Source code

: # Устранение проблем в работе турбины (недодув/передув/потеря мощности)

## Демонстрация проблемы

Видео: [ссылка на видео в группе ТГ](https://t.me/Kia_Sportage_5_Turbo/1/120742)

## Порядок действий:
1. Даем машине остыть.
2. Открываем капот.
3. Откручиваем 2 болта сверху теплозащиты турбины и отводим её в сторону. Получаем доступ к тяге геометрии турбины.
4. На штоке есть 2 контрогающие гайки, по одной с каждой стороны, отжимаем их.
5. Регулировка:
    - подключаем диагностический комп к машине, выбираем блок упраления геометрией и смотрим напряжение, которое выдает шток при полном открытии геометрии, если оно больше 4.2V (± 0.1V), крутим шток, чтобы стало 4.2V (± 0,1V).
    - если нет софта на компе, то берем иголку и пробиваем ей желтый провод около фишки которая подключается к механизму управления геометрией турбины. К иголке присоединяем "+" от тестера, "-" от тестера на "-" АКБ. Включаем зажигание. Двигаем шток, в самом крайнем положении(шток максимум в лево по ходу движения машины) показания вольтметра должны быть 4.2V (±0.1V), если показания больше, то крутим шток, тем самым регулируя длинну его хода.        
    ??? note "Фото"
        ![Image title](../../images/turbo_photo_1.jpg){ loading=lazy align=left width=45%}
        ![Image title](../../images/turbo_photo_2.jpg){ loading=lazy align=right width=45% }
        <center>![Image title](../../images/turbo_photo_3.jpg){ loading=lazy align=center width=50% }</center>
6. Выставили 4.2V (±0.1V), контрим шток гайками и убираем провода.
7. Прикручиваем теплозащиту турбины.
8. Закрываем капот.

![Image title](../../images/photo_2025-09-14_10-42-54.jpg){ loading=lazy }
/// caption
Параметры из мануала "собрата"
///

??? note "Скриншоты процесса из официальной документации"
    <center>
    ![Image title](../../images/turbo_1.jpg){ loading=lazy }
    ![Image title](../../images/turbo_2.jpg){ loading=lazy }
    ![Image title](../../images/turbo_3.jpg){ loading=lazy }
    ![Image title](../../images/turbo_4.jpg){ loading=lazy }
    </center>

WHAT TO DO
All the records, from start to finish, are to be repeated exactly.

EXERCISE OUTPUT
Source code

: # Устранение проблем в работе турбины (недодув/передув/потеря мощности)

## Демонстрация проблемы

Видео: [ссылка на видео в группе ТГ](https://t.me/Kia_Sportage_5_Turbo/1/120742)

## Порядок действий:
1. Даем машине остыть.
2. Открываем капот.
3. Откручиваем 2 болта сверху теплозащиты турбины и отводим её в сторону. Получаем доступ к тяге геометрии турбины.
4. На штоке есть 2 контрогающие гайки, по одной с каждой стороны, отжимаем их.
5. Регулировка:
    - подключаем диагностический комп к машине, выбираем блок упраления геометрией и смотрим напряжение, которое выдает шток при полном открытии геометрии, если оно больше 4.2V (± 0.1V), крутим шток, чтобы стало 4.2V (± 0,1V).
    - если нет софта на компе, то берем иголку и пробиваем ей желтый провод около фишки которая подключается к механизму управления геометрией турбины. К иголке присоединяем "+" от тестера, "-" от тестера на "-" АКБ. Включаем зажигание. Двигаем шток, в самом крайнем положении(шток максимум в лево по ходу движения машины) показания вольтметра должны быть 4.2V (±0.1V), если показания больше, то крутим шток, тем самым регулируя длинну его хода.        
    ??? note "Фото"
        ![Image title](../../images/turbo_photo_1.jpg){ loading=lazy align=left width=45%}
        ![Image title](../../images/turbo_photo_2.jpg){ loading=lazy align=right width=45% }
        <center>![Image title](../../images/turbo_photo_3.jpg){ loading=lazy align=center width=50% }</center>
6. Выставили 4.2V (±0.1V), контрим шток гайками и убираем провода.
7. Прикручиваем теплозащиту турбины.
8. Закрываем капот.

![Image title](../../images/photo_2025-09-14_10-42-54.jpg){ loading=lazy }
/// caption
Параметры из мануала "собрата"
///

??? note "Скриншоты процесса из официальной документации"
    <center>
    ![Image title](../../images/turbo_1.jpg){ loading=lazy }
    ![Image title](../../images/turbo_2.jpg){ loading=lazy }
    ![Image title](../../images/turbo_3.jpg){ loading=lazy }
    ![Image title](../../images/turbo_4.jpg){ loading=lazy }
    </center>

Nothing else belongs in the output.